Your copy begins at the line with "board size 100x100" and runs through the end of the data below. Set down only those lines exactly, without pictures.

Saved entries
*****

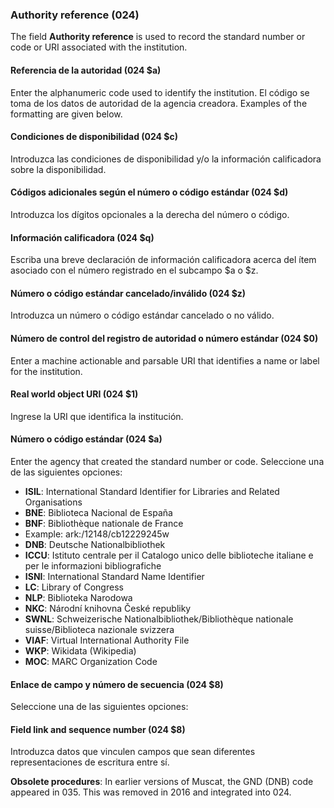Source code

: ### Authority reference (024)

The field **Authority reference** is used to record the standard number or code or URI associated with the institution.

#### Referencia de la autoridad (024 $a)

Enter the alphanumeric code used to identify the institution. El código se toma de los datos de autoridad de la agencia creadora. Examples of the formatting are given below.

#### Condiciones de disponibilidad (024 $c)

Introduzca las condiciones de disponibilidad y/o la información calificadora sobre la disponibilidad.

#### Códigos adicionales según el número o código estándar (024 $d)

Introduzca los dígitos opcionales a la derecha del número o código.

#### Información calificadora (024 $q)

Escriba una breve declaración de información calificadora acerca del ítem asociado con el número registrado en el subcampo $a o $z.

#### Número o código estándar cancelado/inválido (024 $z)

Introduzca un número o código estándar cancelado o no válido.

#### Número de control del registro de autoridad o número estándar (024 $0)

Enter a machine actionable and parsable URI that identifies a name or label for the institution.

#### Real world object URI (024 $1)

Ingrese la URI que identifica la institución.

#### Número o código estándar (024 $a)

Enter the agency that created the standard number or code. Seleccione una de las siguientes opciones:

- **ISIL**: International Standard Identifier for Libraries and Related Organisations
- **BNE**: Biblioteca Nacional de España
- **BNF**: Bibliothèque nationale de France
 - Example: ark:/12148/cb12229245w
- **DNB**: Deutsche Nationalbibliothek
- **ICCU**: Istituto centrale per il Catalogo unico delle biblioteche italiane e per le informazioni bibliografiche
- **ISNI**: International Standard Name Identifier
- **LC**: Library of Congress
- **NLP**: Biblioteka Narodowa
- **NKC**: Národní knihovna České republiky
- **SWNL**: Schweizerische Nationalbibliothek/Bibliothèque nationale suisse/Biblioteca nazionale svizzera
- **VIAF**: Virtual International Authority File
- **WKP**: Wikidata (Wikipedia)
- **MOC**: MARC Organization Code

#### Enlace de campo y número de secuencia (024 $8)

Seleccione una de las siguientes opciones:

#### Field link and sequence number (024 $8)

Introduzca datos que vinculen campos que sean diferentes representaciones de escritura entre sí.

**Obsolete procedures**: In earlier versions of Muscat, the GND (DNB) code appeared in 035. This was removed in 2016 and integrated into 024.
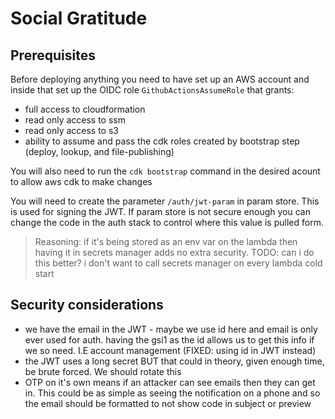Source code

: # Social Gratitude

## Prerequisites

Before deploying anything you need to have set up an AWS account and inside that set up the OIDC role `GithubActionsAssumeRole` that grants:

- full access to cloudformation
- read only access to ssm
- read only access to s3
- ability to assume and pass the cdk roles created by bootstrap step (deploy, lookup, and file-publishing)

You will also need to run the `cdk bootstrap` command in the desired acount to allow aws cdk to make changes

You will need to create the parameter `/auth/jwt-param` in param store. This is used for signing the JWT. If param store is not secure enough you can change the code in the auth stack to control where this value is pulled form.
> Reasoning: if it's being stored as an env var on the lambda then having it in secrets manager adds no extra security. TODO: can i do this better? i don't want to call secrets manager on every lambda cold start

## Security considerations
- we have the email in the JWT - maybe we use id here and email is only ever used for auth. having the gsi1 as the id allows us to get this info if we so need. I.E account management (FIXED: using id in JWT instead)
- the JWT uses a long secret BUT that could in theory, given enough time, be brute forced. We should rotate this
- OTP on it's own means if an attacker can see emails then they can get in. This could be as simple as seeing the notification on a phone and so the email should be formatted to not show code in subject or preview 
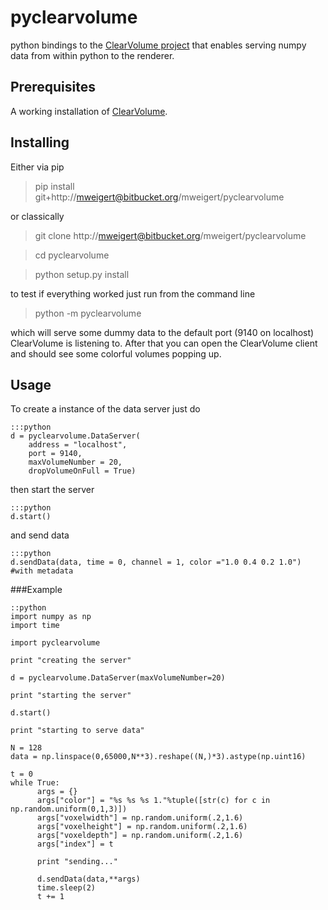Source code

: # pyclearvolume

python bindings to the [ClearVolume project](https://bitbucket.org/royerloic/clearvolume) that enables serving numpy data from within python to the renderer.  

## Prerequisites

A working installation of [ClearVolume](https://bitbucket.org/royerloic/clearvolume).


## Installing


Either via pip

> pip install git+http://mweigert@bitbucket.org/mweigert/pyclearvolume

or classically

> git clone http://mweigert@bitbucket.org/mweigert/pyclearvolume

> cd pyclearvolume

> python setup.py install


to test if everything worked just run from the command line   

> python -m pyclearvolume

which will serve some dummy data to the default port (9140 on localhost) ClearVolume is listening to. After that you can open the ClearVolume client and should see some colorful volumes popping up. 


## Usage

To create a instance of the data server just do 

    :::python 
	d = pyclearvolume.DataServer(
	    address = "localhost",
		port = 9140,
		maxVolumeNumber = 20,
        dropVolumeOnFull = True)

then start the server

	:::python
	d.start()

and send data

	:::python
	d.sendData(data, time = 0, channel = 1, color ="1.0 0.4 0.2 1.0")  #with metadata



###Example 


    ::python
	import numpy as np
	import time

	import pyclearvolume

	print "creating the server"

	d = pyclearvolume.DataServer(maxVolumeNumber=20)

	print "starting the server"

	d.start()

	print "starting to serve data"

	N = 128
	data = np.linspace(0,65000,N**3).reshape((N,)*3).astype(np.uint16)

	t = 0
	while True:
    	  args = {}
		  args["color"] = "%s %s %s 1."%tuple([str(c) for c in np.random.uniform(0,1,3)])
    	  args["voxelwidth"] = np.random.uniform(.2,1.6)
    	  args["voxelheight"] = np.random.uniform(.2,1.6)
    	  args["voxeldepth"] = np.random.uniform(.2,1.6)
    	  args["index"] = t

    	  print "sending..."
    	  
    	  d.sendData(data,**args)
    	  time.sleep(2)
    	  t += 1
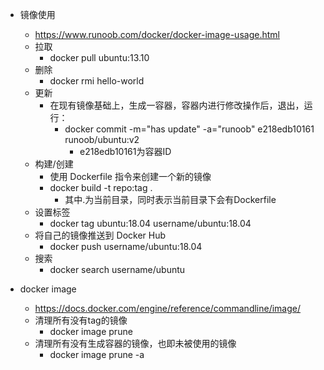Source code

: - 镜像使用
    - https://www.runoob.com/docker/docker-image-usage.html
    - 拉取
        - docker pull ubuntu:13.10
    - 删除
        - docker rmi hello-world
    - 更新
        - 在现有镜像基础上，生成一容器，容器内进行修改操作后，退出，运行：
            - docker commit -m="has update" -a="runoob" e218edb10161 runoob/ubuntu:v2
                - e218edb10161为容器ID
    - 构建/创建
        - 使用 Dockerfile 指令来创建一个新的镜像
        - docker build -t repo:tag .
            - 其中.为当前目录，同时表示当前目录下会有Dockerfile
    - 设置标签
        - docker tag ubuntu:18.04 username/ubuntu:18.04
    - 将自己的镜像推送到 Docker Hub
        - docker push username/ubuntu:18.04
    - 搜索
        - docker search username/ubuntu
        
- docker image
    - https://docs.docker.com/engine/reference/commandline/image/
    - 清理所有没有tag的镜像
        - docker image prune
    - 清理所有没有生成容器的镜像，也即未被使用的镜像
        - docker image prune -a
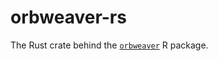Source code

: # orbweaver-rs

The Rust crate behind the [`orbweaver`](https://github.com/ixpantia/orbweaver-r)
R package.
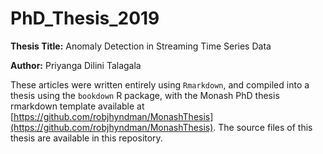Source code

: # PhD_Thesis_2019

**Thesis Title:** Anomaly Detection in Streaming Time Series Data

**Author:** Priyanga Dilini Talagala

These articles were written entirely using `Rmarkdown`, and compiled into a thesis  using  the `bookdown`
R package, with the Monash PhD thesis rmarkdown template available at
[https://github.com/robjhyndman/MonashThesis](https://github.com/robjhyndman/MonashThesis). 
The source files of this thesis are available in this repository.
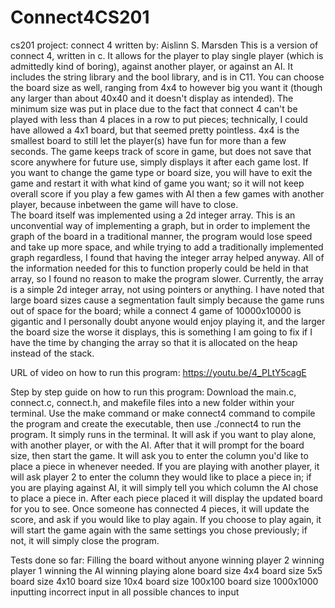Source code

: # Connect4CS201
cs201 project: connect 4
written by: Aislinn S. Marsden
This is a version of connect 4, written in c. It allows for the player to play single player (which is admittedly kind of boring), against another player, or against an AI. It includes the string library and the bool library, and is in C11. 
You can choose the board size as well, ranging from 4x4 to however big you want it (though any larger than about 40x40 and it doesn't display as intended). The minimum size was put in place due to the fact that connect 4 can't be played with less than 4 places in a row to put pieces; technically, I could have allowed a 4x1 board, but that seemed pretty pointless. 4x4 is the smallest board to still let the player(s) have fun for more than a few seconds. 
The game keeps track of score in game, but does not save that score anywhere for future use, simply displays it after each game lost. If you want to change the game type or board size, you will have to exit the game and restart it with what kind of game you want; so it will not keep overall score if you play a few games with AI then a few games with another player, because inbetween the game will have to close.  
The board itself was implemented using a 2d integer array. This is an unconvential way of implementing a graph, but in order to implement the graph of the board in a traditional manner, the program would lose speed and take up more space, and while trying to add a traditionally implemented graph regardless, I found that having the integer array helped anyway. All of the information needed for this to function properly could be held in that array, so I found no reason to make the program slower.
Currently, the array is a simple 2d integer array, not using pointers or anything. I have noted that large board sizes cause a segmentation fault simply because the game runs out of space for the board; while a connect 4 game of 10000x10000 is gigantic and I personally doubt anyone would enjoy playing it, and the larger the board size the worse it displays, this is something I am going to fix if I have the time by changing the array so that it is allocated on the heap instead of the stack.  

URL of video on how to run this program: https://youtu.be/4_PLtY5cagE

Step by step guide on how to run this program: 
Download the main.c, connect.c, connect.h, and makefile files into a new folder within your terminal. 
Use the make command or make connect4 command to compile the program and create the executable, then use ./connect4 to run the program.
It simply runs in the terminal. It will ask if you want to play alone, with another player, or with the AI. 
After that it will prompt for the board size, then start the game. It will ask you to enter the column you'd like to place a piece in whenever needed. If you are playing with another player, it will ask player 2 to enter the column they would like to place a piece in; if you are playing against AI, it will simply tell you which column the AI chose to place a piece in. After each piece placed it will display the updated board for you to see. 
Once someone has connected 4 pieces, it will update the score, and ask if you would like to play again. If you choose to play again, it will start the game again with the same settings you chose previously; if not, it will simply close the program. 

Tests done so far:
Filling the board without anyone winning
player 2 winning
player 1 winning
the AI winning
playing alone
board size 4x4
board size 5x5
board size 4x10
board size 10x4
board size 100x100
board size 1000x1000
inputting incorrect input in all possible chances to input
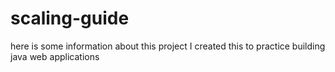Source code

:# scaling-guide
here is some information about this project
I created this to practice building java web applications
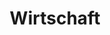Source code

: ---
title: Wirtschaft
category: wirtschaft
category-index: true
layout: home
permalink: /wirtschaft
---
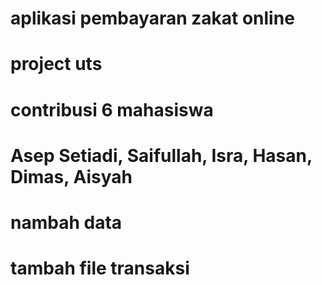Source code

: # aplikasi pembayaran zakat online
# project uts
# contribusi 6 mahasiswa
# Asep Setiadi, Saifullah, Isra, Hasan, Dimas, Aisyah
# nambah data 
# tambah file transaksi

*****

-- Exercise response --
board size 100x100
board size 1000x1000
inputting incorrect input in all possible chances to input
Source code

:# scaling-guide
here is some information about this project
I created this to practice building java web applications
Source code

: ---
title: Wirtschaft
category: wirtschaft
category-index: true
layout: home
permalink: /wirtschaft
---
Source code

: # aplikasi pembayaran zakat online
# project uts
# contribusi 6 mahasiswa
# Asep Setiadi, Saifullah, Isra, Hasan, Dimas, Aisyah
# nambah data 
# tambah file transaksi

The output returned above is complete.